### GIVEN INFORMATION:

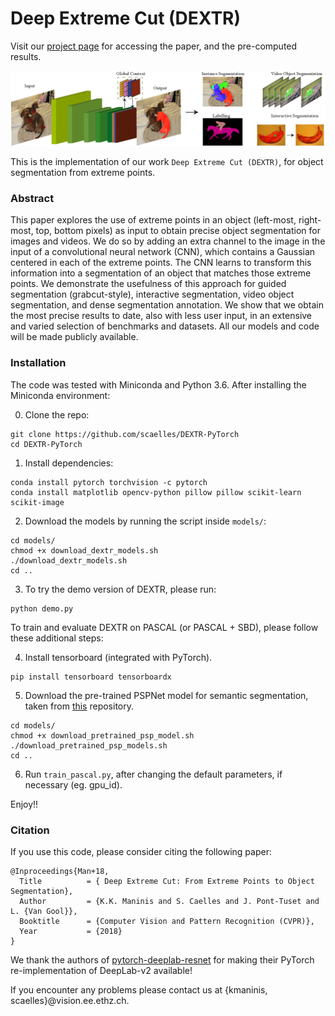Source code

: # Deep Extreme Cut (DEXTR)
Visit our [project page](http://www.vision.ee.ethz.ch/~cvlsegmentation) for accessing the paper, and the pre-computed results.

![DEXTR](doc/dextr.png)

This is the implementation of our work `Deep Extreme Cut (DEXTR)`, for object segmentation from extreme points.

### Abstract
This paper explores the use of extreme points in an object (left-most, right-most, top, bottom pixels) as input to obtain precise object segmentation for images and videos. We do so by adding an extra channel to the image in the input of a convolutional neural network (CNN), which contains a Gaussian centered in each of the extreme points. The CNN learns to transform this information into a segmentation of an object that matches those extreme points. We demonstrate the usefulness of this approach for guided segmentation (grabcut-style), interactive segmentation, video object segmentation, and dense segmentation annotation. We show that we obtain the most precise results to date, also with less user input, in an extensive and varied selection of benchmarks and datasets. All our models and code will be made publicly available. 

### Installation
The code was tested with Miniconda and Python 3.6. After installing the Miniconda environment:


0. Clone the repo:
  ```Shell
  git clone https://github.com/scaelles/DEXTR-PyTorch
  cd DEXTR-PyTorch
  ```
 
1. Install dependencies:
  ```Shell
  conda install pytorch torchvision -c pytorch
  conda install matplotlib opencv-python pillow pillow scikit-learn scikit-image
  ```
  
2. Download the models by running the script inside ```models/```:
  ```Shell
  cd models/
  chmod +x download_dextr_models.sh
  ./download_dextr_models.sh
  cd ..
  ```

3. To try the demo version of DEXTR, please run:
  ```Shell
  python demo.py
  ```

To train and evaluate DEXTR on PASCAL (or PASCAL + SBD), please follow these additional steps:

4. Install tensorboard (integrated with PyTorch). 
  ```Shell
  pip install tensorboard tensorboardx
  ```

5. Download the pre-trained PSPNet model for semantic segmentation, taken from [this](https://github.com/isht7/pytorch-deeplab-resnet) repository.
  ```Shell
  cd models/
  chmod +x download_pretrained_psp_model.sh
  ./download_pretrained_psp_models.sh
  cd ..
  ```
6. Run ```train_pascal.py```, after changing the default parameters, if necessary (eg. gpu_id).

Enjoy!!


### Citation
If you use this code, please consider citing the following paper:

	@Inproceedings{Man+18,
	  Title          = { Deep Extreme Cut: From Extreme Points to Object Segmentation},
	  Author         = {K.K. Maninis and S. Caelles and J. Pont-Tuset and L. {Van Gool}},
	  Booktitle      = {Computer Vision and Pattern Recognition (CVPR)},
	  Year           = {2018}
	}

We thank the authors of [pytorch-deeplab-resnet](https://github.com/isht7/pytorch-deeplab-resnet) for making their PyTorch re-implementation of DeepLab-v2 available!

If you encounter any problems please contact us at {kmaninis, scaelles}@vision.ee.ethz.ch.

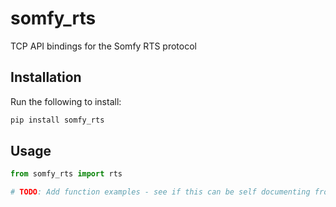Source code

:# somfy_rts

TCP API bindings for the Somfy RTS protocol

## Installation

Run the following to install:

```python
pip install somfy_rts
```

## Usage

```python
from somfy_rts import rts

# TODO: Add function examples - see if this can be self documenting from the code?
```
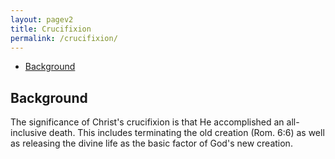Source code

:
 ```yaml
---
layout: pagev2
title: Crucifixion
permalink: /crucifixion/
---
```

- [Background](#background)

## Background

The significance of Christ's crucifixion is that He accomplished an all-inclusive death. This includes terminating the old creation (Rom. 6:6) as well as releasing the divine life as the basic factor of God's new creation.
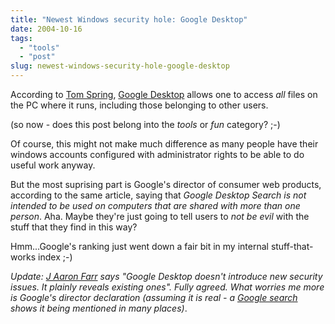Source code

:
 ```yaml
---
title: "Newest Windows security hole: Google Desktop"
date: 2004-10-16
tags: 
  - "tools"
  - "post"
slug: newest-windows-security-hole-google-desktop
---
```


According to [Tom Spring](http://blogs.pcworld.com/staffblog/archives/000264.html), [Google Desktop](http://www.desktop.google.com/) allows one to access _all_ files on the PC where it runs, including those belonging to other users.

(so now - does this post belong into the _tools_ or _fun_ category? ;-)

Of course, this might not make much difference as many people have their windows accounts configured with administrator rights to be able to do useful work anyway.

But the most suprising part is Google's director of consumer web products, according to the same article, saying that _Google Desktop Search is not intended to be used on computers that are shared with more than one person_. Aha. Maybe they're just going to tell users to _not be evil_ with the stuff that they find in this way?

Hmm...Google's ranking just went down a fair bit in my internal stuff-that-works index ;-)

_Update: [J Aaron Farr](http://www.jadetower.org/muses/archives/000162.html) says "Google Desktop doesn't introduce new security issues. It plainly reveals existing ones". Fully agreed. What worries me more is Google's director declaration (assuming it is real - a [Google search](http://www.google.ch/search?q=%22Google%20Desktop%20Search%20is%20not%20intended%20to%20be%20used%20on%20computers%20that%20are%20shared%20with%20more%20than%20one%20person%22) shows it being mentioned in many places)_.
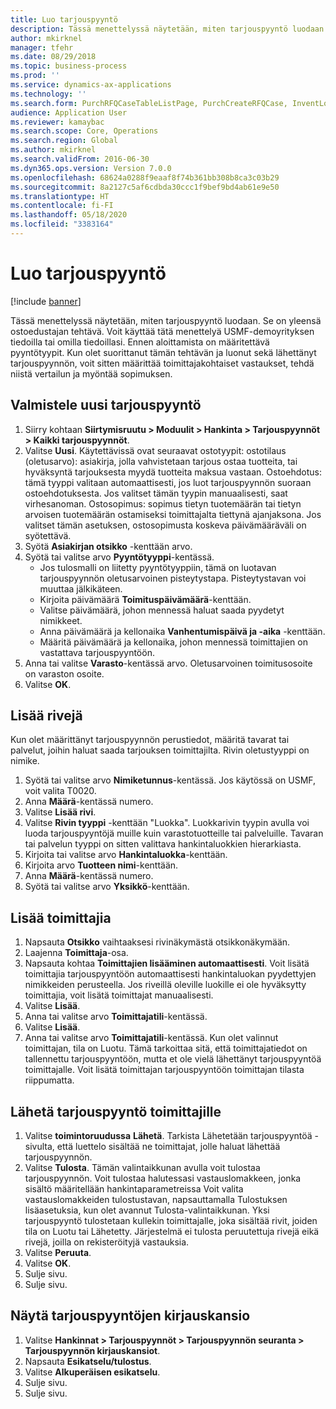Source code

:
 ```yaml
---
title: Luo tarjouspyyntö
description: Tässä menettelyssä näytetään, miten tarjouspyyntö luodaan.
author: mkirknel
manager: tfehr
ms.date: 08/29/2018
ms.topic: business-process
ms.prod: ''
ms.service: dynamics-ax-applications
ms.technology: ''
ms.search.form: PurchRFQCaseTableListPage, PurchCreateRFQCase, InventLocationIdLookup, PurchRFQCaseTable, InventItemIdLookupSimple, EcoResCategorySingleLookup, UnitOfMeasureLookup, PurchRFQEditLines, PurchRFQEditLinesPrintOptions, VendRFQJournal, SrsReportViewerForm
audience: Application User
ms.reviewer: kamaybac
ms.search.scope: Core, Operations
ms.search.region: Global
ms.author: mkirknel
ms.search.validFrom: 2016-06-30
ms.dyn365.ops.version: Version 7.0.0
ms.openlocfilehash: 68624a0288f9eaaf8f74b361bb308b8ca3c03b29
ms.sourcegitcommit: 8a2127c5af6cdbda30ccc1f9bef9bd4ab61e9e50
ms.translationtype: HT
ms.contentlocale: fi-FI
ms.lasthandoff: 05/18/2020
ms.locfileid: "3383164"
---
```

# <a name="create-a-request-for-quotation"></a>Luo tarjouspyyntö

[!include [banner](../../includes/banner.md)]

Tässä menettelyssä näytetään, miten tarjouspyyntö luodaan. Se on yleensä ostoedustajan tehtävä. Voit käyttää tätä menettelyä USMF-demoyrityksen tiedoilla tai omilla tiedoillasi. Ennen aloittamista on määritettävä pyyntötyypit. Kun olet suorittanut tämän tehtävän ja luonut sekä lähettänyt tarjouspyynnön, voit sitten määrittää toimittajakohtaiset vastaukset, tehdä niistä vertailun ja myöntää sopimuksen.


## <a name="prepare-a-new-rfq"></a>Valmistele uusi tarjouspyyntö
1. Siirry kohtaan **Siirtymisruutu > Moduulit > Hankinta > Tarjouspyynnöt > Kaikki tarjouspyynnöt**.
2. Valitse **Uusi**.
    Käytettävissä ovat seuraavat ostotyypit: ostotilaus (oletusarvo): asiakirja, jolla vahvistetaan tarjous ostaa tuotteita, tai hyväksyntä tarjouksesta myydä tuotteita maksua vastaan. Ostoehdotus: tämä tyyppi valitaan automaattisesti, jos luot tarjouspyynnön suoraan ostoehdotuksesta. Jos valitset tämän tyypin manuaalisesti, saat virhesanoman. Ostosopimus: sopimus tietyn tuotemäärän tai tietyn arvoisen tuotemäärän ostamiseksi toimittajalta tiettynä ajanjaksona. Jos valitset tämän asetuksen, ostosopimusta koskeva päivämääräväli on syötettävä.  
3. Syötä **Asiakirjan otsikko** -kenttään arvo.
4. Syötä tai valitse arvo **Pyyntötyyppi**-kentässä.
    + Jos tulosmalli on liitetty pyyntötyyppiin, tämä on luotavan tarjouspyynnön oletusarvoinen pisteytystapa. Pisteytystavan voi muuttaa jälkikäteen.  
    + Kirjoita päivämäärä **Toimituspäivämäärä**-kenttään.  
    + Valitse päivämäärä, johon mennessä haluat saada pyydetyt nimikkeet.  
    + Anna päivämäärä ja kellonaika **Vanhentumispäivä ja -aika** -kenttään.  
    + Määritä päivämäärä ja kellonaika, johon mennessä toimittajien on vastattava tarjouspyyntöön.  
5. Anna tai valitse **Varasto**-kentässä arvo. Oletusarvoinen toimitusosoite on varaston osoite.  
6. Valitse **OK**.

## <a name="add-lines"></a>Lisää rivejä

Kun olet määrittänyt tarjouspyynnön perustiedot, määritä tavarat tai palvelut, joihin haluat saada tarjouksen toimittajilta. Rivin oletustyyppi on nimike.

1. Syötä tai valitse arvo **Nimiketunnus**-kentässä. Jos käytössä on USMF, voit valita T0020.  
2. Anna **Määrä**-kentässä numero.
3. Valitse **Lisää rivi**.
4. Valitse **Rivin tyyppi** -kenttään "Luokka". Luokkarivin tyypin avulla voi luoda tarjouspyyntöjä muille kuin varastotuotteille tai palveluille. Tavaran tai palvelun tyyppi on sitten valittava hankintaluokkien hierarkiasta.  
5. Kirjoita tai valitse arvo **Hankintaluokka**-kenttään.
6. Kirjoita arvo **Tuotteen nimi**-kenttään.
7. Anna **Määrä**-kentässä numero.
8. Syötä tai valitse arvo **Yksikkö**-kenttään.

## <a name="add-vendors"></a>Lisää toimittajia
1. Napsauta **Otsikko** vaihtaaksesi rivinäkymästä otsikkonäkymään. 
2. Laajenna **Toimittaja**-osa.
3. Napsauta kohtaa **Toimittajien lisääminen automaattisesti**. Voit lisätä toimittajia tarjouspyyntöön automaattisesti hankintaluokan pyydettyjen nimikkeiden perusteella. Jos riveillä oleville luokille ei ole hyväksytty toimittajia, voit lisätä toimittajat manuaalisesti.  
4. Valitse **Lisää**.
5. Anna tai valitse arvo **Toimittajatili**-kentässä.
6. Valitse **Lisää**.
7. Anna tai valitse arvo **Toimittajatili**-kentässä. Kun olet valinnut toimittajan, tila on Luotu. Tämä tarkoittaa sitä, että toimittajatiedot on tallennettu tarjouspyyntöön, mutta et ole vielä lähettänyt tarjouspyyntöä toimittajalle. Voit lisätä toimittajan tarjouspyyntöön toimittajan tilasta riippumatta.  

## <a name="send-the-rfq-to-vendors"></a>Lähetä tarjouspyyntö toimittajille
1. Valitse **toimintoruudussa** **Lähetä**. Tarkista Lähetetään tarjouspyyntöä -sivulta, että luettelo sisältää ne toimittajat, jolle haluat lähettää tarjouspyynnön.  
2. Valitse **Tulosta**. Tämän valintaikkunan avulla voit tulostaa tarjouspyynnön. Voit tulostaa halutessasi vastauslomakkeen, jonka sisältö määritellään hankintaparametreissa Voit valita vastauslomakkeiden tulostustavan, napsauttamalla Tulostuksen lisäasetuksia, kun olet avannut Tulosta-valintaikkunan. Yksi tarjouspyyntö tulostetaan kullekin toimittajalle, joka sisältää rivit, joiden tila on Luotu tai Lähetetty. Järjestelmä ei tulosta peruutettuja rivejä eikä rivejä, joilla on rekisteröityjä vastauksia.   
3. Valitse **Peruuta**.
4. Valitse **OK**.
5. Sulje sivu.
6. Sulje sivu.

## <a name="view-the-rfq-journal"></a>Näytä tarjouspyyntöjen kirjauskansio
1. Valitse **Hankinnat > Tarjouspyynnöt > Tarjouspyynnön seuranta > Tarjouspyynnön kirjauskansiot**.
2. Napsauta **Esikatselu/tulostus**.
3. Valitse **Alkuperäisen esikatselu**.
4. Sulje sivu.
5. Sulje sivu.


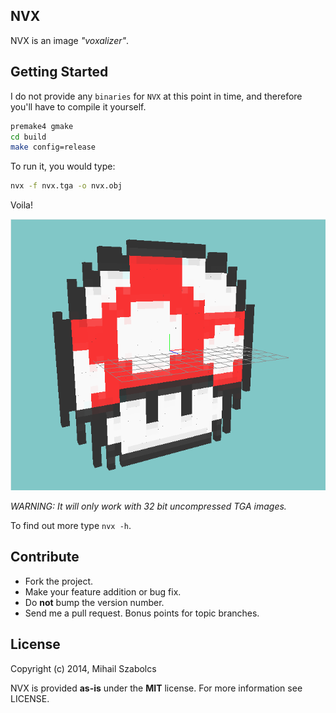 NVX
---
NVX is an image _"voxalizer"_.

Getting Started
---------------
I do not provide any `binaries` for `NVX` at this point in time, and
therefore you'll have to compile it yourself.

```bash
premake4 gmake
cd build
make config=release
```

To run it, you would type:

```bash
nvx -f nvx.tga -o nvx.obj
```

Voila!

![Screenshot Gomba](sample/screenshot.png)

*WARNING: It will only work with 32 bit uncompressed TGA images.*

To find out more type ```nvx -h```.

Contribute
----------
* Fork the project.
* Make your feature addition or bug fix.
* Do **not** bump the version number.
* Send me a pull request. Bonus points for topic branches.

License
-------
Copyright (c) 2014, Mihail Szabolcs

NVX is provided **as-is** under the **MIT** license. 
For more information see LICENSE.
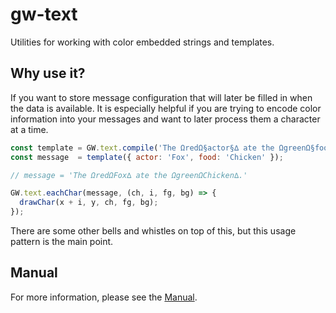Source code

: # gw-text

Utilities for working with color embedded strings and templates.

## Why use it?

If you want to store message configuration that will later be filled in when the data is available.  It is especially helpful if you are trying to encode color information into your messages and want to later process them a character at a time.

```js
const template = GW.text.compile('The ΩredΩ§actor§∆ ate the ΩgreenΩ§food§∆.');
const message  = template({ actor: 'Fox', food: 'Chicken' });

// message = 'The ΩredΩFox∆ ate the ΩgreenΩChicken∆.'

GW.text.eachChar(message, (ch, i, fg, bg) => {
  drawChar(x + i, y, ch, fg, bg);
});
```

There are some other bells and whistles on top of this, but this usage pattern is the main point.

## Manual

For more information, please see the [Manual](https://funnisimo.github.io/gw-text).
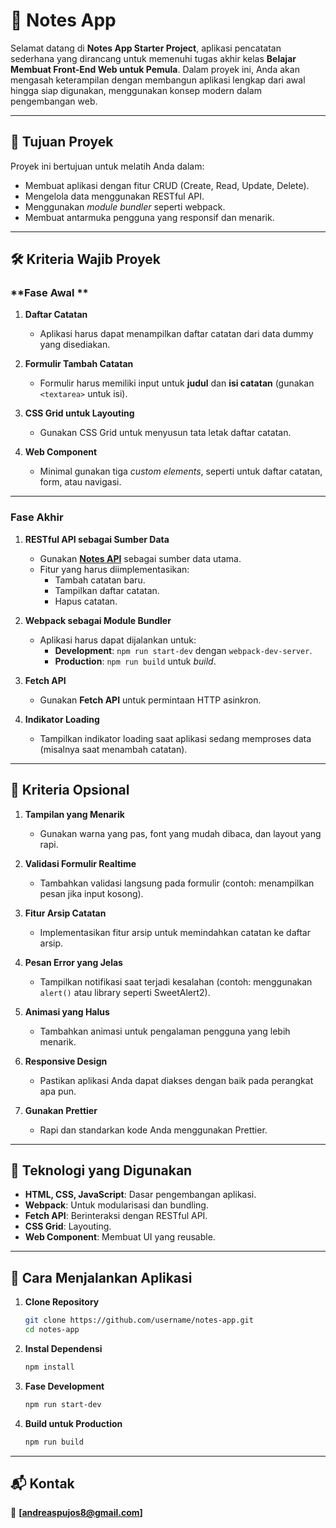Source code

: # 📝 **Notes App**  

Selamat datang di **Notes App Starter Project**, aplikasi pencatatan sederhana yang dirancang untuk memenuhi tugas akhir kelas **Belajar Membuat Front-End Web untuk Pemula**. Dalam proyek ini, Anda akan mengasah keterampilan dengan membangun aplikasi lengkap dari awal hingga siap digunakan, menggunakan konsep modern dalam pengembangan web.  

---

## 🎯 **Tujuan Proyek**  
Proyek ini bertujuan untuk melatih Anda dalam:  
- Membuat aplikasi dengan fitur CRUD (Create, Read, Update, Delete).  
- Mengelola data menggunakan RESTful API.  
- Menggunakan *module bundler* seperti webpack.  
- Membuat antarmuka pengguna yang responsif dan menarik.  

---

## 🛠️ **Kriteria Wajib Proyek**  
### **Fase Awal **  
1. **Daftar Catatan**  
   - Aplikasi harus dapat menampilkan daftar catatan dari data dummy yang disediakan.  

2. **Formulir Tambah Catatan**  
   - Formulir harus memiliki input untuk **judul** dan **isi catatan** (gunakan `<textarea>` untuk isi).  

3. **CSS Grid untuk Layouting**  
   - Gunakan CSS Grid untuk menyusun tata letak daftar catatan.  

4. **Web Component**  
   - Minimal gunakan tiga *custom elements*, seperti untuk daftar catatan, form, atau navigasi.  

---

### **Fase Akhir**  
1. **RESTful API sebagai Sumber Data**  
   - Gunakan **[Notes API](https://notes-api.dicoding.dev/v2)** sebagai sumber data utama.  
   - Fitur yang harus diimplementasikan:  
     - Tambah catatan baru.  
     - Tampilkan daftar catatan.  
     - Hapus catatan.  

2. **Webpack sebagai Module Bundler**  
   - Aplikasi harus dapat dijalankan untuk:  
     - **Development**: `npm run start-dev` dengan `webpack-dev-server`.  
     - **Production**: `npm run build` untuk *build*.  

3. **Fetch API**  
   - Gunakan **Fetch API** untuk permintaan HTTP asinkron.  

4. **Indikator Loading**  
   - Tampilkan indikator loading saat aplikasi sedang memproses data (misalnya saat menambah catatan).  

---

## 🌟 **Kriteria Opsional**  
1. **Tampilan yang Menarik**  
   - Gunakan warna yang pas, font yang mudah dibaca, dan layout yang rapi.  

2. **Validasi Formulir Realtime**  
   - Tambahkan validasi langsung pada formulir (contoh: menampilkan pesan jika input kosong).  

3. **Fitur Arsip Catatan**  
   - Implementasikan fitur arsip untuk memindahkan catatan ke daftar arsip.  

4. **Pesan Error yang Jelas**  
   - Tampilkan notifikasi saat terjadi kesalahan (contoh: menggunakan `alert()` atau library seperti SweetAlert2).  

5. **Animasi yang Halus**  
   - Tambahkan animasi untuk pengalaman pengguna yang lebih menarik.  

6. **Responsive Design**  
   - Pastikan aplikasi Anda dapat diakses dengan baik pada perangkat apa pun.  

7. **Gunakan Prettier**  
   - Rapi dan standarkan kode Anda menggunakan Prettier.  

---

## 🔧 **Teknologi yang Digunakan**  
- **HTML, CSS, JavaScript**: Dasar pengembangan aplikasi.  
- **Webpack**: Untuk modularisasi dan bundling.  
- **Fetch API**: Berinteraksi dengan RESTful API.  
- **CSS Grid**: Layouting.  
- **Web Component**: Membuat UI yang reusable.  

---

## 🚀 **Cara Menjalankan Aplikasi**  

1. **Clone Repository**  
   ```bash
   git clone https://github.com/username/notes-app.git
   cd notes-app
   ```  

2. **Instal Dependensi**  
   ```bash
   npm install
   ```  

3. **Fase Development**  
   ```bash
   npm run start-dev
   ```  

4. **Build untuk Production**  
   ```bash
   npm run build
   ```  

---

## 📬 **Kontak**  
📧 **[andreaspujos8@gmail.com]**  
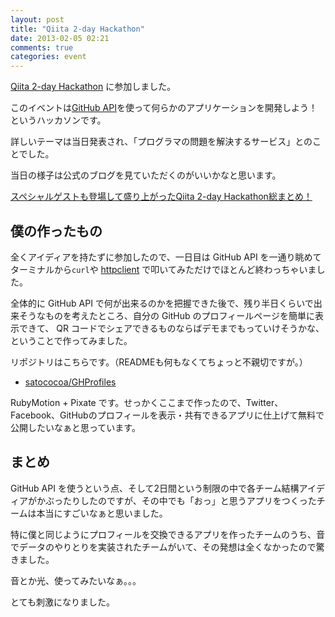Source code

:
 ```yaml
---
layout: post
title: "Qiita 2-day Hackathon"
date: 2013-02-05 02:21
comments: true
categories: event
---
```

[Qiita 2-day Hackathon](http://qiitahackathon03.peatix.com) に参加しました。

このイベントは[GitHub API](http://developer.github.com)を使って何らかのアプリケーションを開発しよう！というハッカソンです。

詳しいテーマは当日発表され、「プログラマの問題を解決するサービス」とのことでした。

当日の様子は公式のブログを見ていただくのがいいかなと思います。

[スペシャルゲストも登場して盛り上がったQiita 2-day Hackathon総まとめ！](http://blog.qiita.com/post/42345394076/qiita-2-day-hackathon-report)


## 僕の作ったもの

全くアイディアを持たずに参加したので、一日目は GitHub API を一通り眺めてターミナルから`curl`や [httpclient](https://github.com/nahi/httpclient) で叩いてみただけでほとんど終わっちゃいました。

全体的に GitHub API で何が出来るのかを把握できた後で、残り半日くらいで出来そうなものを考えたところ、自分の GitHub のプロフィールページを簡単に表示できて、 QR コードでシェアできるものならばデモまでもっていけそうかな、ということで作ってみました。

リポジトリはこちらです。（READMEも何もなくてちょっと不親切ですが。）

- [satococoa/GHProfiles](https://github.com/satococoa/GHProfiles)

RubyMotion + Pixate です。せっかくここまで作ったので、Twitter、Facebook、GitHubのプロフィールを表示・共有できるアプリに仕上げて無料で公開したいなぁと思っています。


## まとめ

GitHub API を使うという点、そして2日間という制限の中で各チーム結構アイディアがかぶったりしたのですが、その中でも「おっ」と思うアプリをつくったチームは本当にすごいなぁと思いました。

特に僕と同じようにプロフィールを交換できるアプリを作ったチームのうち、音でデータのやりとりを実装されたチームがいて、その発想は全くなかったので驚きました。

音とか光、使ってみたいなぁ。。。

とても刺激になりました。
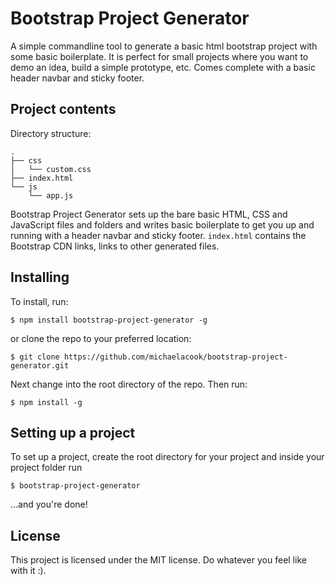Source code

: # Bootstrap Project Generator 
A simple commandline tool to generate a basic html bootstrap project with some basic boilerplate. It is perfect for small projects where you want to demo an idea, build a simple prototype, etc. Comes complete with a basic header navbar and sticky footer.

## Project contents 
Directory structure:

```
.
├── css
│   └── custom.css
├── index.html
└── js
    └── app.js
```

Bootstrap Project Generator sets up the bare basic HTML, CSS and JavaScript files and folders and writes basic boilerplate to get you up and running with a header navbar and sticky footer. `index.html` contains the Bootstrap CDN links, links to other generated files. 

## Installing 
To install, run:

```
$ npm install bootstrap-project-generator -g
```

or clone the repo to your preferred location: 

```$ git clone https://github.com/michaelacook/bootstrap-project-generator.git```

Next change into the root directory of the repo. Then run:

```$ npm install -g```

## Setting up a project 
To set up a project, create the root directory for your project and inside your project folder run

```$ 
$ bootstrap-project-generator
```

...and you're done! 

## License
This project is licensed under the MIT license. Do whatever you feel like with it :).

### PROBLEM DESCRIPTION:
Take the records above from their first line through the line with "### Abstract" and set those lines down word for word, minus the pictures.

### ANSWER TO THIS TASK:
Source code

: # Deep Extreme Cut (DEXTR)
Visit our [project page](http://www.vision.ee.ethz.ch/~cvlsegmentation) for accessing the paper, and the pre-computed results.

![DEXTR](doc/dextr.png)

This is the implementation of our work `Deep Extreme Cut (DEXTR)`, for object segmentation from extreme points.

### Abstract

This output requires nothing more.